Je ne sais où l’Histoire déniche tes semblables — elle les
déniche. Le métal peut-il comprendre que tu ne fais exploser
que les lumières ? Que tu ne sais même pas où il faut le
placer pour qu’il explose, et que si l’on t’avait dit qu’il
s’agissait d’un sac de farine, tu aurais cru sans discuter.
Peut-être aurait-il fallu que quelqu’un me recherche pour
que je leur explique à quoi ressemblent les fantômes que tu
tues dans tes chambres romantiques. Et j’aurais avoué : « Il
préfère les lumières aux êtres humains. Il a de bons
rapports avec ses voisins juifs, mais parfois, ils lui font
perdre la raison au point qu’il se met à insulter leurs
chiens, leurs portes, leurs escaliers. Il est très
silencieux — sauf si une improvisation mal calculée d’un
amateur le fait sortir de ses gonds. Une mauvaise voix de
femme qui s’essaye au chant, une viande de veau étalée
devant son appartement.

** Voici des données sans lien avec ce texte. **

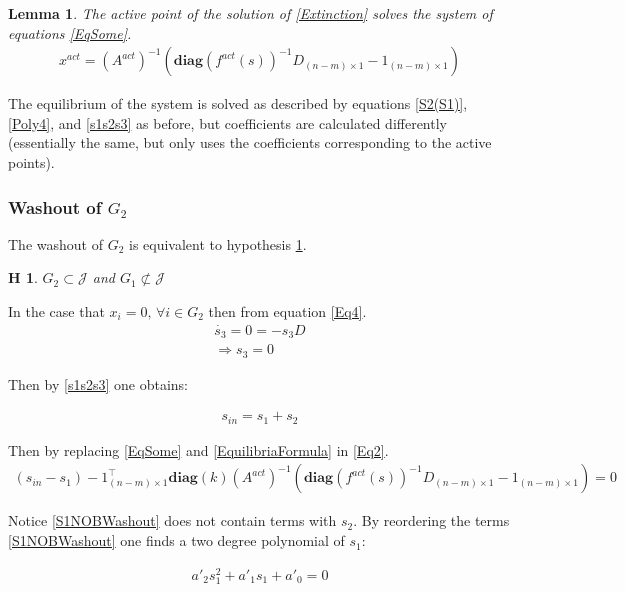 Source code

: \documentclass[3p,times]{article}
\newcommand{\diag}{\textbf{diag}}
\newtheorem{hypo}{H}
\newtheorem{lemma}{Lemma}
\begin{document}
\begin{lemma} 
	The active point of the solution of \eqref{Extinction} solves the system of equations \eqref{EqSome}. 
	\begin{align}
	\label{EqSome}x^{act} = (A^{act})^{-1}(\diag(f^{act}(s))^{-1}D_{(n-m)\times 1} - 1_{(n-m)\times 1})
	\end{align} 
\end{lemma} 


The equilibrium of the system is solved as described by equations \eqref{S2(S1)}, \eqref{Poly4}, and \eqref{s1s2s3} as before, but coefficients are calculated differently (essentially the same, but only uses the coefficients corresponding to the active points).

\subsubsection{Washout of $G_2$}

The washout of $G_2$ is equivalent to  hypothesis \ref{hypothesis washout G2}.

\begin{hypo}
	$G_2 \subset \mathcal{J}$ and $G_1 \not \subset \mathcal{J}$
	\label{hypothesis washout G2}
\end{hypo} 

In the case that $x_i = 0, \, \forall i \in G_2$ then from equation \eqref{Eq4}.
\begin{align}
\dot{s_3} = 0 = -s_3D \\
\Rightarrow s_3 = 0
\end{align}

Then by \eqref{s1s2s3} one obtains:

\begin{align}
s_{in} = s_1 + s_2
\end{align}

Then by replacing  \eqref{EqSome} and \eqref{EquilibriaFormula} in \eqref{Eq2}.
\begin{align}
\label{S1NOBWashout}  (s_{in}-s_1)-1_{(n-m)\times 1}^\top
\diag(k)(A^{act})^{-1}(\diag(f^{act}(s))^{-1}D_{(n-m)\times 1} - 1_{(n-m)\times 1}) = 0 
\end{align}

Notice \eqref{S1NOBWashout} does not contain terms with $s_2$. By reordering the terms \eqref{S1NOBWashout} one finds a two degree polynomial of $s_1$:

\begin{align}
a'_2 s_1^2 + a'_1s_1 + a'_0 = 0
\end{align}
\end{document}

Il ne supportait pas d’en voir
devant sa porte. Je me souviens que quand il vit un bout de
viande collée à la poignée de sa porte, il fut pris de
nausée. C’est moi qui l’avais sauvé, avec un cerf-volant qui
lui était descendu du ciel. Comment alors aurait-il pu
supporter de voir de la viande morte collée au fond de sa
gorge et aux parois de son cœur ? Qui allait le sauver de la
folie s’il se découvrait seul ? ».
Ils se poseront des questions, Monsieur. Peut-être que je
passerais sur les chaînes satellites qui assiègent les
salles du tribunal pendant toute une heure avant le
prolongement de ta détention. Un chef de gouvernement a-t-il
bénéficié de tout ce dont toi tu as bénéficié ? Et s’ils
croient que je suis impliquée dans la dynamite que tu as
placée de et vers … Et s’ils croient que les papiers de ta
voiture ont été retirés, comme ta langue et ton rire ? C’est
possible. Cette femme insignifiante est celle qui soutiendra
ta cause en mettant en avant des preuves négligées.
Le vingt-neuf août. Je m’imagine que je traverse la salle
spacieuse, avec une assurance que tu trouveras
invraisemblable, face à l’étonnement des juges et des
témoins. Je pense que ton sourire figé entre tes lèvres
tombera quand tu m’apercevras. Tu crieras, de derrière les
étoiles de métal : « Toi ! Tu es folle, qu’est-ce que tu es
venue faire ? ». Je me tournerai vers toi, sentirai mon cœur
battre avec étonnement, ses pulsions de désir allant de ta
bouche à ses tissus les plus profonds. Peut-être
t’avouerais-je, au milieu de mon trouble, que c’est toi qui
a fait d’une capitale de rêves une capitale assassine de
rêves.
Peut-être déprimeras-tu un peu, peut-être te demanderas-tu :
tu rêves encore ? Je te surprendrai, pour que la ville gagne
une chambre diffusant les lumières, les tiennes, celles qui
lui sont interdites. Peut-être resteras-tu silencieux,
peut-être me regarderas-tu m’avancer vers les juges,
confiante, épinglant ton indifférence aux manches de ma robe
noire; peut-être m’écouteras-tu raconter — pour te sauver —
les détails de notre dernière rencontre avant mon départ .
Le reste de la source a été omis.